Stored data entries:
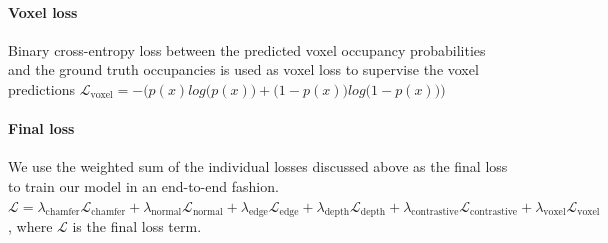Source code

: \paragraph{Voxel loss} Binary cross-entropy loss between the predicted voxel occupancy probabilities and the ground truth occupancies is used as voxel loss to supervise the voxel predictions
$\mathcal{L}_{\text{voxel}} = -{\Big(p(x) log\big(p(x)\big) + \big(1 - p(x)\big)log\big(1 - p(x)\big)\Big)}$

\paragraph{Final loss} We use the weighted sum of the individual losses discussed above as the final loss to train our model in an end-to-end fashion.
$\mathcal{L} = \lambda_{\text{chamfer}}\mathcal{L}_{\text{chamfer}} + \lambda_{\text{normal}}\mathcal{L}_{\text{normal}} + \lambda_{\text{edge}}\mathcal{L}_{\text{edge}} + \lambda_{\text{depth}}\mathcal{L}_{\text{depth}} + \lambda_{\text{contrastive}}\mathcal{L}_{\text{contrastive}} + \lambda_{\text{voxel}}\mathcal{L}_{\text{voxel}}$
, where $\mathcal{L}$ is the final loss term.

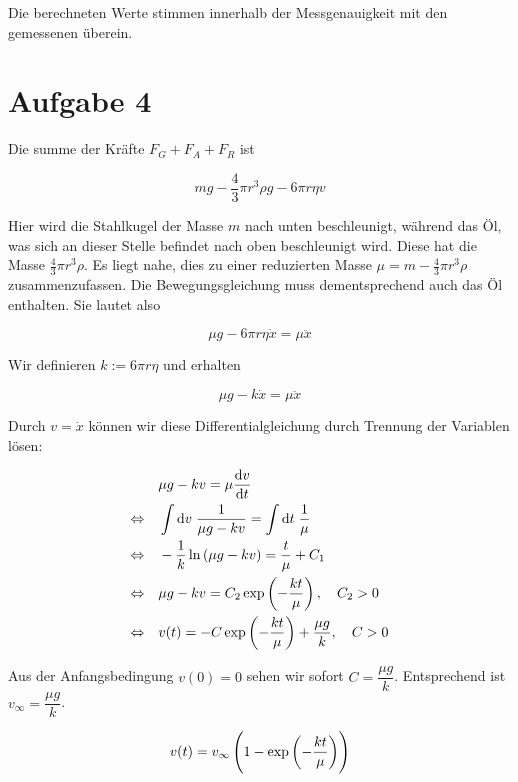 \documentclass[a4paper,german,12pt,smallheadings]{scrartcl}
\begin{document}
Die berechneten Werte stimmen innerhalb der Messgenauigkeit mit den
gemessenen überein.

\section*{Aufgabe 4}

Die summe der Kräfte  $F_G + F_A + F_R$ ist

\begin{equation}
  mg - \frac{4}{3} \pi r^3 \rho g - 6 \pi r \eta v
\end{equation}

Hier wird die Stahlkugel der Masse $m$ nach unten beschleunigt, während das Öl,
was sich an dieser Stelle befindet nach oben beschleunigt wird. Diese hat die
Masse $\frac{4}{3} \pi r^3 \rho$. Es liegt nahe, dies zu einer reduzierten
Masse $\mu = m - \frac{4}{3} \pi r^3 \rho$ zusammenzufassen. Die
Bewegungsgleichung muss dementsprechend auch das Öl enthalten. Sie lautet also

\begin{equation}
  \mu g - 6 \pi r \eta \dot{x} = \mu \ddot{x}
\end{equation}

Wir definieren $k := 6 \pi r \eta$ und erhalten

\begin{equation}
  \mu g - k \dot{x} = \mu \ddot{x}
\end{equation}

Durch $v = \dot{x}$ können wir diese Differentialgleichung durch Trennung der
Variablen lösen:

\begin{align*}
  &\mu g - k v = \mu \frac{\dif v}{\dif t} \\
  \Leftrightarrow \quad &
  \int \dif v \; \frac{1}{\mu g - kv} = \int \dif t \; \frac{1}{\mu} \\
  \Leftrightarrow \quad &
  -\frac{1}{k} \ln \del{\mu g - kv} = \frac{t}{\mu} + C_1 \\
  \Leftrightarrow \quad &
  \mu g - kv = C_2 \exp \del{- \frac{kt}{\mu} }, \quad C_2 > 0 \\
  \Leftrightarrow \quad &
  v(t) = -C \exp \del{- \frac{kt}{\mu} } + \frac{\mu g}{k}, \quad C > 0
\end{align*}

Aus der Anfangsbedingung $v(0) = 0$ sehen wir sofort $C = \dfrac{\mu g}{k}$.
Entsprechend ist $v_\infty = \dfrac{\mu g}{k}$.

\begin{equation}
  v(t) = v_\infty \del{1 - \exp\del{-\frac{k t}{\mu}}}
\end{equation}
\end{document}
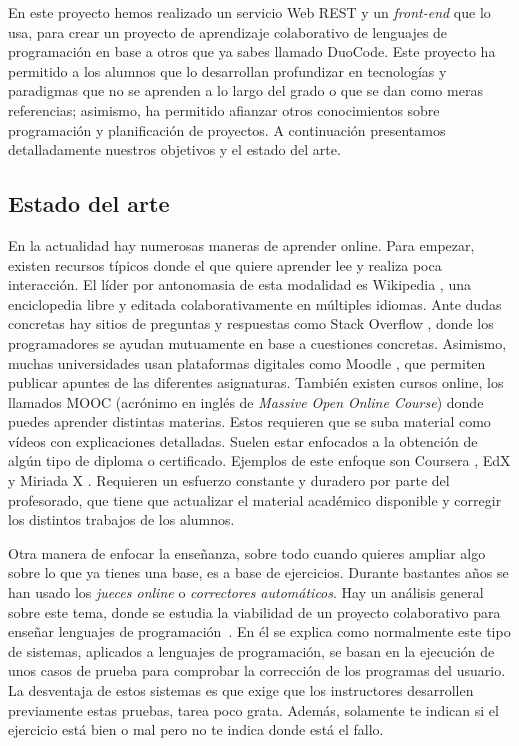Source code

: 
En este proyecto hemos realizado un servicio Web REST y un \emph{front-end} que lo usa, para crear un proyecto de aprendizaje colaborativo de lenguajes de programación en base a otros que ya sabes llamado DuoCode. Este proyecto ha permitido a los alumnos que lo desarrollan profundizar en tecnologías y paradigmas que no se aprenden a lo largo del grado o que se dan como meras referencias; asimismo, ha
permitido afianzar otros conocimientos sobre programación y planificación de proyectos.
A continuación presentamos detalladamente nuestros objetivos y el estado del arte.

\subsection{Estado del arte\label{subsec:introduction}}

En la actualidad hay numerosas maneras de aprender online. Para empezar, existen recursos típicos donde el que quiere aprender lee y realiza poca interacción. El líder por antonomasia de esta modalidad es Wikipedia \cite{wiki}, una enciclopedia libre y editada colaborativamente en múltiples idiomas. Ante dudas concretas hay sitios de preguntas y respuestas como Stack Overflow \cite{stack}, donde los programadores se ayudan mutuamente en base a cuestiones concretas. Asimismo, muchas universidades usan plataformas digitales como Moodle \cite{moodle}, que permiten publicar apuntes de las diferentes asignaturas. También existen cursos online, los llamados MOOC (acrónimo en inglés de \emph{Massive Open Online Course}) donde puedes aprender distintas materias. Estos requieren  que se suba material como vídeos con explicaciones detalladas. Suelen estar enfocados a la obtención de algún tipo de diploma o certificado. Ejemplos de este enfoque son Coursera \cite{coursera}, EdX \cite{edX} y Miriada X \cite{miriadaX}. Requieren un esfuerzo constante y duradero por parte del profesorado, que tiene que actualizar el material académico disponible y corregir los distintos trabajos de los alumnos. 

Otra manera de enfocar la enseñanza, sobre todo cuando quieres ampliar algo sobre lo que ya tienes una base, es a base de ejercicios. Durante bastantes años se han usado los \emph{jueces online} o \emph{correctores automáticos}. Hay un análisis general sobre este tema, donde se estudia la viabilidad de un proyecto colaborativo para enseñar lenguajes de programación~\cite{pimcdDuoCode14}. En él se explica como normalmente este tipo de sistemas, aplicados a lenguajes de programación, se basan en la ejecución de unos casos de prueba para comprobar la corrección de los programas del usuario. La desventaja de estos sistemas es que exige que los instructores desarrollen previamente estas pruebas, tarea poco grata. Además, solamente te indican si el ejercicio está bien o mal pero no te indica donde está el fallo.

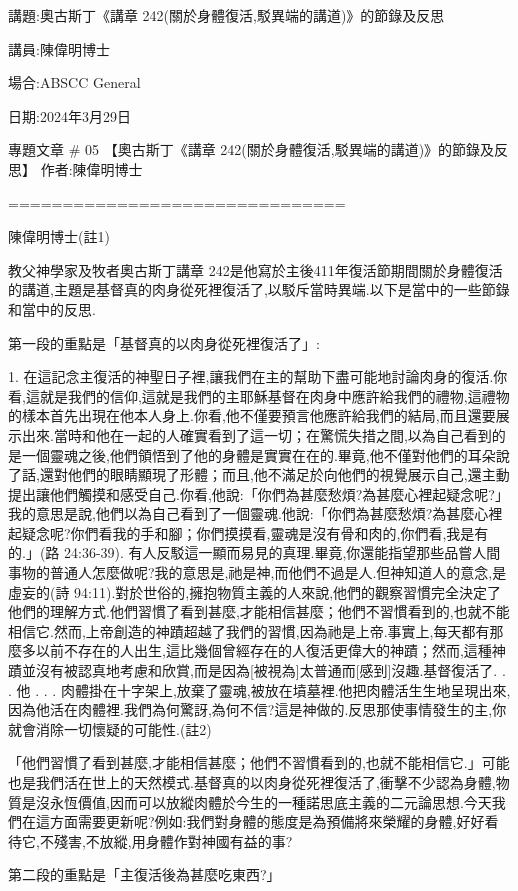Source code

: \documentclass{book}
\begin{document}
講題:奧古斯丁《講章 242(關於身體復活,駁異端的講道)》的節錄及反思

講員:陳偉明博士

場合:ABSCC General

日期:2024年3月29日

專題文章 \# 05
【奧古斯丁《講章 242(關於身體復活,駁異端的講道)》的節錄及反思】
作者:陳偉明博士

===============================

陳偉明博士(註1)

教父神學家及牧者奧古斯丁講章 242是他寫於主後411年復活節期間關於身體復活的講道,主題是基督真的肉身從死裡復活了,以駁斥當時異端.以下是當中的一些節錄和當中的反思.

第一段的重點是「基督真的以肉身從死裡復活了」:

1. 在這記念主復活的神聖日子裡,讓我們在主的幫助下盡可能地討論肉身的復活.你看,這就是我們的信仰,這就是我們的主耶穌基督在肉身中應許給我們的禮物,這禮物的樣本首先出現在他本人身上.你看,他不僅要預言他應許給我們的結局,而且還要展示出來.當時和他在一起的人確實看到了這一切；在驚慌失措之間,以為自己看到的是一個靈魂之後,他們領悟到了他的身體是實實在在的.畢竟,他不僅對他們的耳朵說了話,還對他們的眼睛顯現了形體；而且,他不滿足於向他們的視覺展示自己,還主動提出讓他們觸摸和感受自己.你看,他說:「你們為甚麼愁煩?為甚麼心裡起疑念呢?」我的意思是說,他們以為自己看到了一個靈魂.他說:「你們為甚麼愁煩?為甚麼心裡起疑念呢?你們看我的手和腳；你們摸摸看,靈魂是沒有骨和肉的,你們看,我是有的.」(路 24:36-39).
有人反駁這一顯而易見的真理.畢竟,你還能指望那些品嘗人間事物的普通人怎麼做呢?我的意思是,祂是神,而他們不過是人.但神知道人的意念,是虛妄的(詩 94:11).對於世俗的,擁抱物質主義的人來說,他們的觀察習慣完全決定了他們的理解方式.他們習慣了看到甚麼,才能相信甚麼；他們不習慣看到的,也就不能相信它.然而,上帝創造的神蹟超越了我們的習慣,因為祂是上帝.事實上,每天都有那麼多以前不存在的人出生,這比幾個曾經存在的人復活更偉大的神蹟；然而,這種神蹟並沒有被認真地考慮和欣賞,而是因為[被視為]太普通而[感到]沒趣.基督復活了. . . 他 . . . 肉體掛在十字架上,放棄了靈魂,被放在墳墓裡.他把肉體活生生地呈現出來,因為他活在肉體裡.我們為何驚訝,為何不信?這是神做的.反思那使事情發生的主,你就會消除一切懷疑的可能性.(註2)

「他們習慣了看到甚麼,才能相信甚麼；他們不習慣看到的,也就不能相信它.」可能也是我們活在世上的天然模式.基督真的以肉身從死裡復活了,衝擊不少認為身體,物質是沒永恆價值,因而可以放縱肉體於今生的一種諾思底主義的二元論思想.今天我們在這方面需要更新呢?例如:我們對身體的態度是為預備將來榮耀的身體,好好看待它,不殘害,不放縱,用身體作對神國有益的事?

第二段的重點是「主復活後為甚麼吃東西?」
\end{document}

● **Aim of the task**: Search the entries for the word "Masse", then list each line that holds it.

● **Solved exercise**:
Hier wird die Stahlkugel der Masse $m$ nach unten beschleunigt, während das Öl,
Masse $\frac{4}{3} \pi r^3 \rho$. Es liegt nahe, dies zu einer reduzierten
Masse $\mu = m - \frac{4}{3} \pi r^3 \rho$ zusammenzufassen. Die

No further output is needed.